▸ INSTRUCTIONS TO FOLLOW:
Scan the data below and pick out the lines containing the word "menor".

[Source texts of formatted documents]
===============

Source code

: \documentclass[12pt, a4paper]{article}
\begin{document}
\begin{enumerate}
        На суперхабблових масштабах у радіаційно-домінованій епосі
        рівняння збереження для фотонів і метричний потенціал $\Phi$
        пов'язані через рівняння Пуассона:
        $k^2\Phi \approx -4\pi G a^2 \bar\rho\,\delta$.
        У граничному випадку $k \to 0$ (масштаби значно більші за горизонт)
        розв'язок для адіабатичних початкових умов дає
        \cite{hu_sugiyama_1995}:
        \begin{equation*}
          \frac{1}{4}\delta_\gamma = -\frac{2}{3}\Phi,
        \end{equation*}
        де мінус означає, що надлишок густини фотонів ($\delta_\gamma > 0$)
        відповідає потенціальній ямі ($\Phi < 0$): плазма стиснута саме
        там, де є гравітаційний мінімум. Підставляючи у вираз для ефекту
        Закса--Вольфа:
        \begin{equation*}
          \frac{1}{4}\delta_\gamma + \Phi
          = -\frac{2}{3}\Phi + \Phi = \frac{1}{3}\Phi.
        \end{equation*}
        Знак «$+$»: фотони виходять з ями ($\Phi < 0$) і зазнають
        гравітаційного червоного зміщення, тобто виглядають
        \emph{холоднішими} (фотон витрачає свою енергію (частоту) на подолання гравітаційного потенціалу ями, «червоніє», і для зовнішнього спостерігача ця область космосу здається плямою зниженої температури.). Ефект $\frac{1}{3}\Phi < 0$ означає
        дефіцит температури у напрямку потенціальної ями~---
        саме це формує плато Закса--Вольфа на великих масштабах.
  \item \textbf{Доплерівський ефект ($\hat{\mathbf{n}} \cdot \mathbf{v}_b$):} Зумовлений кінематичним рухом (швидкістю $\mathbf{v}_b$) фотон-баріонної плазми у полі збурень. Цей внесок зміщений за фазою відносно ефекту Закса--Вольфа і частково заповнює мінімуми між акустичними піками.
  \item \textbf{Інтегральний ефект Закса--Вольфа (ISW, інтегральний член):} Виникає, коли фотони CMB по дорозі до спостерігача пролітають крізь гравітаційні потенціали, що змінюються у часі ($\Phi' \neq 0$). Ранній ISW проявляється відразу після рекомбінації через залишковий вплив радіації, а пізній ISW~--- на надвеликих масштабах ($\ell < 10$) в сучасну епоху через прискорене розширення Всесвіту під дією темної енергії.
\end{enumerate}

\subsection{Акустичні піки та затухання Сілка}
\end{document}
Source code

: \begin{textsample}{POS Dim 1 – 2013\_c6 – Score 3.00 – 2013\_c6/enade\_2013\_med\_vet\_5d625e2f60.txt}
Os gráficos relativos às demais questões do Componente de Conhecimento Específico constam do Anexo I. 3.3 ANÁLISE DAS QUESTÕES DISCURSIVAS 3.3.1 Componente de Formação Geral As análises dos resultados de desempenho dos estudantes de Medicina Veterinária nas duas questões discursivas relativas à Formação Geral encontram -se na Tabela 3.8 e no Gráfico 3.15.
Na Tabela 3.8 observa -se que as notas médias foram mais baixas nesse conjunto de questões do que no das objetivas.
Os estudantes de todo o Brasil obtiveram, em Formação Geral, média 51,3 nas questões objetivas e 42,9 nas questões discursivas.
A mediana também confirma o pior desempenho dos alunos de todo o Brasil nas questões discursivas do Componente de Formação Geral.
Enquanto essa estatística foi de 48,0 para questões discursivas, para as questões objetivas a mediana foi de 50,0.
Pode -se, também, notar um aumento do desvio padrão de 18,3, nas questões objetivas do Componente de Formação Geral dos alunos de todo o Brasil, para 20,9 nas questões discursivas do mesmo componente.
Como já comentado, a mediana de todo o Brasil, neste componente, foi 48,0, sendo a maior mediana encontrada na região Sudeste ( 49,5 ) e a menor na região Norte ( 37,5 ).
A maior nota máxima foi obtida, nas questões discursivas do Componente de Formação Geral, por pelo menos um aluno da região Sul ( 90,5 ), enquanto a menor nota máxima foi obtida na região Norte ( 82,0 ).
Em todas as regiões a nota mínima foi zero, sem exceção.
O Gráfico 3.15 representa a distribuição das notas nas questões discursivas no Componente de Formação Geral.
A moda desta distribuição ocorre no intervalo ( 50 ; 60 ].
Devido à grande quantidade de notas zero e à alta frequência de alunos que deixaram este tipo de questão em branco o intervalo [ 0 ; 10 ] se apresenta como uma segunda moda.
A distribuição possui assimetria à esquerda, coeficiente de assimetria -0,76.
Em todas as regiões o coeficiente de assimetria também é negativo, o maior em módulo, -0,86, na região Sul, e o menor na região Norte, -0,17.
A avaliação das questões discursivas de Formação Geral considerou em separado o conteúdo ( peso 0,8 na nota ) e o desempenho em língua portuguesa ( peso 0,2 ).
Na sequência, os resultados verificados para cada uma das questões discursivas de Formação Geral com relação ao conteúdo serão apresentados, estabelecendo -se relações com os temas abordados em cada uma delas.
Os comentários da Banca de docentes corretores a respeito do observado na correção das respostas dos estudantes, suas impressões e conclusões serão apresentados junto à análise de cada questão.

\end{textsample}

===============

▸ RESULT OF THE EXERCISE:
Como já comentado, a mediana de todo o Brasil, neste componente, foi 48,0, sendo a maior mediana encontrada na região Sudeste ( 49,5 ) e a menor na região Norte ( 37,5 ).
A maior nota máxima foi obtida, nas questões discursivas do Componente de Formação Geral, por pelo menos um aluno da região Sul ( 90,5 ), enquanto a menor nota máxima foi obtida na região Norte ( 82,0 ).
Em todas as regiões o coeficiente de assimetria também é negativo, o maior em módulo, -0,86, na região Sul, e o menor na região Norte, -0,17.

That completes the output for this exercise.